Your instructions:
Would you please set down the data again exactly as given, excluding the pictures?

Material for the task:
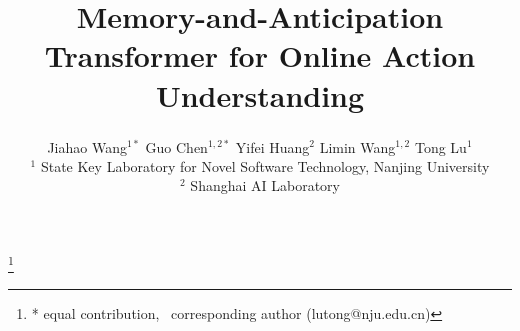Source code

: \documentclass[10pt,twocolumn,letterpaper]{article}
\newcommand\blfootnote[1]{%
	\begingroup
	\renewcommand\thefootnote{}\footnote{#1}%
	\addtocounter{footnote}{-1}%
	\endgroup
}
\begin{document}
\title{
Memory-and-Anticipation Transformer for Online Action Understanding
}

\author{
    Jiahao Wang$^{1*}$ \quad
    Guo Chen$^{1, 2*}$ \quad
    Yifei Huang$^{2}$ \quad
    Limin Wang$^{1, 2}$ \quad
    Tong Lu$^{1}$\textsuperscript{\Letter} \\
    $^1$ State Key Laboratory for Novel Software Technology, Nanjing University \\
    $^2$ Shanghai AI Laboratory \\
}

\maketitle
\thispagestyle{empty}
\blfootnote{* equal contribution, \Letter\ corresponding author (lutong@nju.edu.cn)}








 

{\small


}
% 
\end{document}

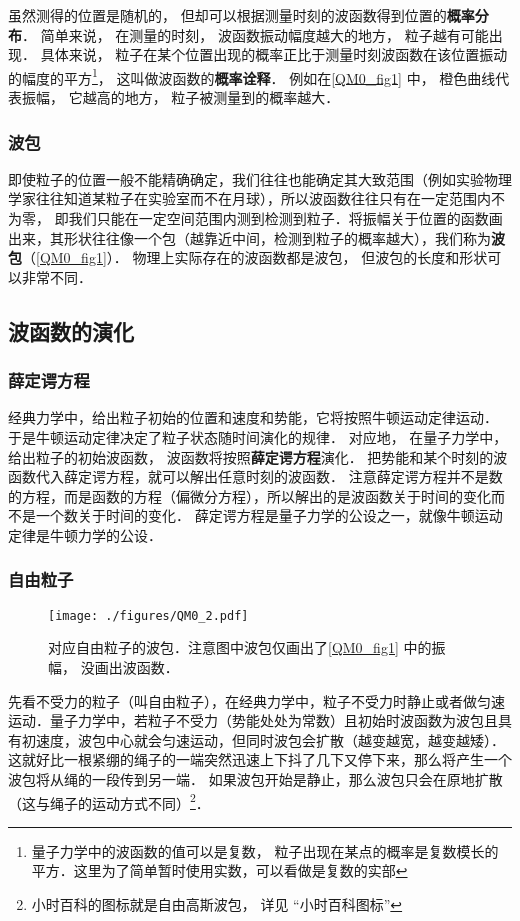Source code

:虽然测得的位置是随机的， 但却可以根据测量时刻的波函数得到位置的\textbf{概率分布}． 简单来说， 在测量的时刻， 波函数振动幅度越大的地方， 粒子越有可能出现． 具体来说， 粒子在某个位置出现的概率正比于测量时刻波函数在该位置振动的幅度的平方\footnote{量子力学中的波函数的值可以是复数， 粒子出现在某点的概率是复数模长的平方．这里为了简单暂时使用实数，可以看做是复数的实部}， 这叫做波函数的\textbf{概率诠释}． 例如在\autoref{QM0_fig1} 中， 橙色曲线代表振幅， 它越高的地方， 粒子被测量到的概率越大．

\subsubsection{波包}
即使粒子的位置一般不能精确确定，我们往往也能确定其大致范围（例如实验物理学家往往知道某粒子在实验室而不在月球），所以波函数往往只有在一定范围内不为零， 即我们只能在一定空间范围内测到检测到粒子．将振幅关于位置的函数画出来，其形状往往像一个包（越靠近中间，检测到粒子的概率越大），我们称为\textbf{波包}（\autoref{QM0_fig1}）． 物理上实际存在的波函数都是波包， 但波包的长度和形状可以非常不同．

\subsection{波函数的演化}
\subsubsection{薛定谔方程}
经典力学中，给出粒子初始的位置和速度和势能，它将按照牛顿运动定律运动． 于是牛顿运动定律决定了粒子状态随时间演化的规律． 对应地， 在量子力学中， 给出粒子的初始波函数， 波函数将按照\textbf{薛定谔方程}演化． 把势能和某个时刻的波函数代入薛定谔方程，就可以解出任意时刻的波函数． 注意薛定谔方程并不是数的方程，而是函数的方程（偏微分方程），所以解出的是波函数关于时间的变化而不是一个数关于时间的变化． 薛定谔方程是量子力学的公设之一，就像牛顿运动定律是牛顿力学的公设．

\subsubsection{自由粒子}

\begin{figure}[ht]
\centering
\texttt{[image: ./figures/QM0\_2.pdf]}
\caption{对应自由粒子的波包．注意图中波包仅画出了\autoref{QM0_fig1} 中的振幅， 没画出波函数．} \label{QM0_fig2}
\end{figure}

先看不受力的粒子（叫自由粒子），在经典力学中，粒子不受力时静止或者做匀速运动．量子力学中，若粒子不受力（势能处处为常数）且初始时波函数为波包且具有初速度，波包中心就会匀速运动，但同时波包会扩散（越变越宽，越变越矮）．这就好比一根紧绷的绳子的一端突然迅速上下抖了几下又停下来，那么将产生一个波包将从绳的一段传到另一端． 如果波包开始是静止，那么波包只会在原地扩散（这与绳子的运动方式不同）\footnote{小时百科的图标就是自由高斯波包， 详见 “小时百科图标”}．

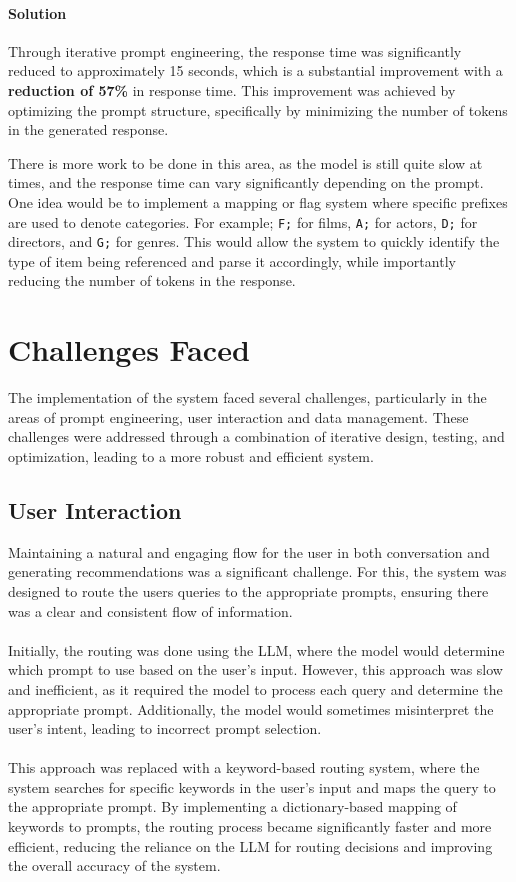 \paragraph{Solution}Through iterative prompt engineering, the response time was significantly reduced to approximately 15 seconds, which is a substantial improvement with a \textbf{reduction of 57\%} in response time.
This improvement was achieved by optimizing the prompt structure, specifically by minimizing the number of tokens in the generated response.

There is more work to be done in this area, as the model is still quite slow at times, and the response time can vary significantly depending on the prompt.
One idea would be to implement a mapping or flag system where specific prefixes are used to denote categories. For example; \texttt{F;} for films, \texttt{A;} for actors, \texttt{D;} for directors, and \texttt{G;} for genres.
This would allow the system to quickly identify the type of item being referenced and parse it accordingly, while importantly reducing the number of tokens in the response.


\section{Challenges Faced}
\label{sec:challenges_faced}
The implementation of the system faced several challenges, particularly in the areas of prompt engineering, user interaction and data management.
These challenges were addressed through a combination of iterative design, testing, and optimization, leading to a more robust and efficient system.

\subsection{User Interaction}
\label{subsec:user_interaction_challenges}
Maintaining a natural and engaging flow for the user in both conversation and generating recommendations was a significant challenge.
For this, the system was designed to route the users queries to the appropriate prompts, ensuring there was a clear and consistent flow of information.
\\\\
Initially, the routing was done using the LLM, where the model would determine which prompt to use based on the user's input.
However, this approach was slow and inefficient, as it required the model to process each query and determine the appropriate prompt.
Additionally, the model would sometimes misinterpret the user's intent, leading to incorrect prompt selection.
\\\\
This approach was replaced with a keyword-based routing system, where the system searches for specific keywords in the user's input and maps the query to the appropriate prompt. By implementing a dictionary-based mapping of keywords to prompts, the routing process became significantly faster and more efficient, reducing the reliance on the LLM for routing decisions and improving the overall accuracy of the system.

Exercise response:
Source code

: \documentclass[10pt,twocolumn,letterpaper]{article}
\newcommand\blfootnote[1]{%
	\begingroup
	\renewcommand\thefootnote{}\footnote{#1}%
	\addtocounter{footnote}{-1}%
	\endgroup
}
\begin{document}
\title{
Memory-and-Anticipation Transformer for Online Action Understanding
}

\author{
    Jiahao Wang$^{1*}$ \quad
    Guo Chen$^{1, 2*}$ \quad
    Yifei Huang$^{2}$ \quad
    Limin Wang$^{1, 2}$ \quad
    Tong Lu$^{1}$\textsuperscript{\Letter} \\
    $^1$ State Key Laboratory for Novel Software Technology, Nanjing University \\
    $^2$ Shanghai AI Laboratory \\
}

\maketitle
\thispagestyle{empty}
\blfootnote{* equal contribution, \Letter\ corresponding author (lutong@nju.edu.cn)}








 

{\small


}
% 
\end{document}

Source code

:虽然测得的位置是随机的， 但却可以根据测量时刻的波函数得到位置的\textbf{概率分布}． 简单来说， 在测量的时刻， 波函数振动幅度越大的地方， 粒子越有可能出现． 具体来说， 粒子在某个位置出现的概率正比于测量时刻波函数在该位置振动的幅度的平方\footnote{量子力学中的波函数的值可以是复数， 粒子出现在某点的概率是复数模长的平方．这里为了简单暂时使用实数，可以看做是复数的实部}， 这叫做波函数的\textbf{概率诠释}． 例如在\autoref{QM0_fig1} 中， 橙色曲线代表振幅， 它越高的地方， 粒子被测量到的概率越大．

\subsubsection{波包}
即使粒子的位置一般不能精确确定，我们往往也能确定其大致范围（例如实验物理学家往往知道某粒子在实验室而不在月球），所以波函数往往只有在一定范围内不为零， 即我们只能在一定空间范围内测到检测到粒子．将振幅关于位置的函数画出来，其形状往往像一个包（越靠近中间，检测到粒子的概率越大），我们称为\textbf{波包}（\autoref{QM0_fig1}）． 物理上实际存在的波函数都是波包， 但波包的长度和形状可以非常不同．

\subsection{波函数的演化}
\subsubsection{薛定谔方程}
经典力学中，给出粒子初始的位置和速度和势能，它将按照牛顿运动定律运动． 于是牛顿运动定律决定了粒子状态随时间演化的规律． 对应地， 在量子力学中， 给出粒子的初始波函数， 波函数将按照\textbf{薛定谔方程}演化． 把势能和某个时刻的波函数代入薛定谔方程，就可以解出任意时刻的波函数． 注意薛定谔方程并不是数的方程，而是函数的方程（偏微分方程），所以解出的是波函数关于时间的变化而不是一个数关于时间的变化． 薛定谔方程是量子力学的公设之一，就像牛顿运动定律是牛顿力学的公设．

\subsubsection{自由粒子}

\begin{figure}[ht]
\centering
\texttt{[image: ./figures/QM0\_2.pdf]}
\caption{对应自由粒子的波包．注意图中波包仅画出了\autoref{QM0_fig1} 中的振幅， 没画出波函数．} \label{QM0_fig2}
\end{figure}

先看不受力的粒子（叫自由粒子），在经典力学中，粒子不受力时静止或者做匀速运动．量子力学中，若粒子不受力（势能处处为常数）且初始时波函数为波包且具有初速度，波包中心就会匀速运动，但同时波包会扩散（越变越宽，越变越矮）．这就好比一根紧绷的绳子的一端突然迅速上下抖了几下又停下来，那么将产生一个波包将从绳的一段传到另一端． 如果波包开始是静止，那么波包只会在原地扩散（这与绳子的运动方式不同）\footnote{小时百科的图标就是自由高斯波包， 详见 “小时百科图标”}．

 \paragraph{Solution}Through iterative prompt engineering, the response time was significantly reduced to approximately 15 seconds, which is a substantial improvement with a \textbf{reduction of 57\%} in response time.
This improvement was achieved by optimizing the prompt structure, specifically by minimizing the number of tokens in the generated response.

There is more work to be done in this area, as the model is still quite slow at times, and the response time can vary significantly depending on the prompt.
One idea would be to implement a mapping or flag system where specific prefixes are used to denote categories. For example; \texttt{F;} for films, \texttt{A;} for actors, \texttt{D;} for directors, and \texttt{G;} for genres.
This would allow the system to quickly identify the type of item being referenced and parse it accordingly, while importantly reducing the number of tokens in the response.


\section{Challenges Faced}
\label{sec:challenges_faced}
The implementation of the system faced several challenges, particularly in the areas of prompt engineering, user interaction and data management.
These challenges were addressed through a combination of iterative design, testing, and optimization, leading to a more robust and efficient system.

\subsection{User Interaction}
\label{subsec:user_interaction_challenges}
Maintaining a natural and engaging flow for the user in both conversation and generating recommendations was a significant challenge.
For this, the system was designed to route the users queries to the appropriate prompts, ensuring there was a clear and consistent flow of information.
\\\\
Initially, the routing was done using the LLM, where the model would determine which prompt to use based on the user's input.
However, this approach was slow and inefficient, as it required the model to process each query and determine the appropriate prompt.
Additionally, the model would sometimes misinterpret the user's intent, leading to incorrect prompt selection.
\\\\
This approach was replaced with a keyword-based routing system, where the system searches for specific keywords in the user's input and maps the query to the appropriate prompt. By implementing a dictionary-based mapping of keywords to prompts, the routing process became significantly faster and more efficient, reducing the reliance on the LLM for routing decisions and improving the overall accuracy of the system.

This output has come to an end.